Ironically today’s culture is the most depressed that it has ever been, with the number of people living with depression in the UK having increased by nearly half a million in three years, according to an analysis of NHS data, while a quarter of this figure belongs to students. Could this simply be due to the flippancy in which we use the word or are we really a very sad nation? And if so what are we doing to combat this problem?

It has been reported that one in four students suffers from depression during their university years, a number that seems exceedingly high if you face the fact that these are the people we see everyday. They don’t look depressed, do they? Yet some of them are. A smile is easy to fake, a laugh is simple to feign and a tear is easy to hide. The student that never a comes on nights out might not just not like clubbing, but in fact struggles to get out of bed in the morning. Being a student is tough enough with the pressures of exams, money worries, exhaustion, loneliness and coursework. The road is riddled with pitfalls, but imagine having to juggle these in combination with suffering from a mental illness? Imagine that you find it hard to get through the day when you have nothing to worry about, let alone when times would be hard even for a healthy, happy individual.

Despite what we are told through leaflets and pamphlets, there appears to be nobody out there who really wants to help. Doctors give out pills as readily as you can say 123, but do these pills work? Because if they did, surely everybody would be cured? The government are so quick to ‘treat the problem’ through medication that nobody is getting to the source of the problem itself. A pill can’t solve everything, a pill can’t grab that feeling of emptiness and make it go away, a pill can’t treat the nation. What we need is therapy that teaches us how to change the way we feel about ourselves, yet the doctors are surprisingly overcautious in giving out this mode of treatment, only allowing it in extreme cases. So instead we have millions of people reliant on anti-depressants, as opposed to being reliant on themselves.

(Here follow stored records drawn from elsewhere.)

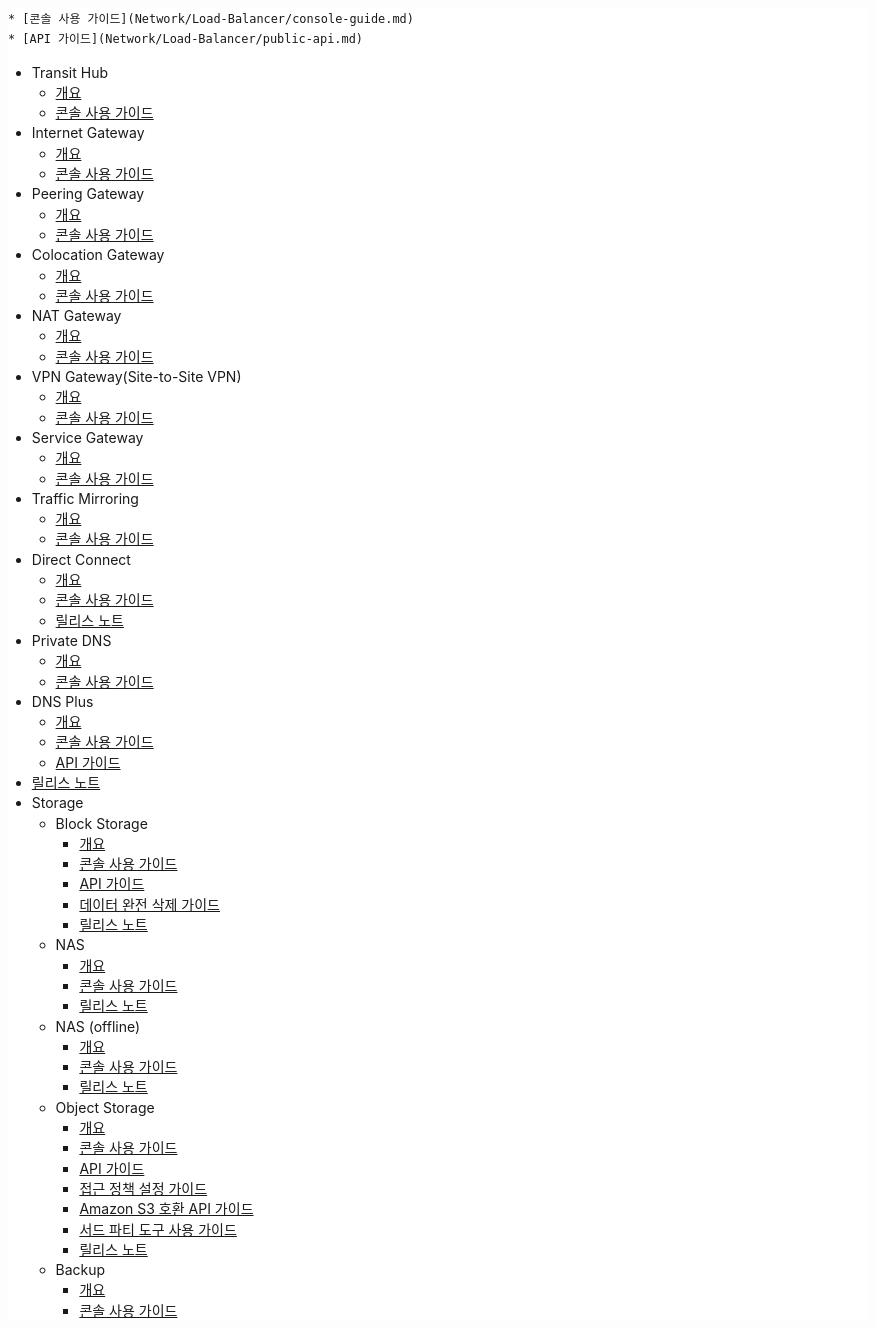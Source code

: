     * [콘솔 사용 가이드](Network/Load-Balancer/console-guide.md)
    * [API 가이드](Network/Load-Balancer/public-api.md)
  * Transit Hub
    * [개요](Network/Transit-Hub/overview.md)
    * [콘솔 사용 가이드](Network/Transit-Hub/console-guide.md)
  * Internet Gateway
    * [개요](Network/Internet-Gateway/overview.md)
    * [콘솔 사용 가이드](Network/Internet-Gateway/console-guide.md)
  * Peering Gateway
    * [개요](Network/Peering-Gateway/overview.md)
    * [콘솔 사용 가이드](Network/Peering-Gateway/console-guide.md)
  * Colocation Gateway
    * [개요](Network/Colocation-Gateway/overview.md)
    * [콘솔 사용 가이드](Network/Colocation-Gateway/console-guide.md)
  * NAT Gateway
    * [개요](Network/NAT-Gateway/overview.md)
    * [콘솔 사용 가이드](Network/NAT-Gateway/console-guide.md)
  * VPN Gateway(Site-to-Site VPN)
    * [개요](Network/VPN-Gateway(Site-to-Site-VPN)/overview.md)
    * [콘솔 사용 가이드](Network/VPN-Gateway(Site-to-Site-VPN)/console-guide.md)
  * Service Gateway
    * [개요](Network/Service-Gateway/overview.md)
    * [콘솔 사용 가이드](Network/Service-Gateway/console-guide.md)
  * Traffic Mirroring
    * [개요](Network/Traffic-Mirroring/overview.md)
    * [콘솔 사용 가이드](Network/Traffic-Mirroring/console-guide.md)
  * Direct Connect
    * [개요](Network/Direct-Connect/overview.md)
    * [콘솔 사용 가이드](Network/Direct-Connect/console-guide.md)
    * [릴리스 노트](Network/Direct-Connect/release-notes.md)
  * Private DNS
    * [개요](Network/Private-DNS/overview.md)
    * [콘솔 사용 가이드](Network/Private-DNS/console-guide.md)
  * DNS Plus
    * [개요](Network/DNS-Plus/Overview.md)
    * [콘솔 사용 가이드](Network/DNS-Plus/console-guide.md)
    * [API 가이드](Network/DNS-Plus/api-guide.md)
  * [릴리스 노트](Network/Network/release-notes.md)
* Storage
  * Block Storage
    * [개요](Storage/Block-Storage/overview.md)
    * [콘솔 사용 가이드](Storage/Block-Storage/console-guide.md)
    * [API 가이드](Storage/Block-Storage/public-api.md)
    * [데이터 완전 삭제 가이드](Storage/Block-Storage/data-wiping-guide.md)
    * [릴리스 노트](Storage/Block-Storage/release-notes.md)
  * NAS
    * [개요](Storage/NAS/overview.md)
    * [콘솔 사용 가이드](Storage/NAS/console-guide.md)
    * [릴리스 노트](Storage/NAS/release-notes.md)
  * NAS (offline)
    * [개요](Storage/NAS-(offline)/overview.md)
    * [콘솔 사용 가이드](Storage/NAS-(offline)/console-guide.md)
    * [릴리스 노트](Storage/NAS-(offline)/release-notes.md)
  * Object Storage
    * [개요](Storage/Object-Storage/Overview.md)
    * [콘솔 사용 가이드](Storage/Object-Storage/console-guide.md)
    * [API 가이드](Storage/Object-Storage/api-guide.md)
    * [접근 정책 설정 가이드](Storage/Object-Storage/acl-guide.md)
    * [Amazon S3 호환 API 가이드](Storage/Object-Storage/s3-api-guide.md)
    * [서드 파티 도구 사용 가이드](Storage/Object-Storage/third-party-tools-guide.md)
    * [릴리스 노트](Storage/Object-Storage/release-notes.md)
  * Backup
    * [개요](Storage/Backup/overview.md)
    * [콘솔 사용 가이드](Storage/Backup/console-guide.md)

The ‘why don’t you go to to counseling’ advice is equally useless. Who wants to sit in a room with the on-campus counselor and tell their problems to them, a stranger who doesn’t say anything? It has been tried and tested dozens of times and the feedback is the same; awkward and uncomfortable. We need help, not just a friendly ear, and this should be more readily available to students. Depression should be tackled now, when we are forming our adult minds; before we go into work and serious relationships, before we have to deal with the important decisions in life. This is what the government should be focusing on, considering that the statistics are so high, because if we don’t then what will follow will be a ‘Prozac Nation’.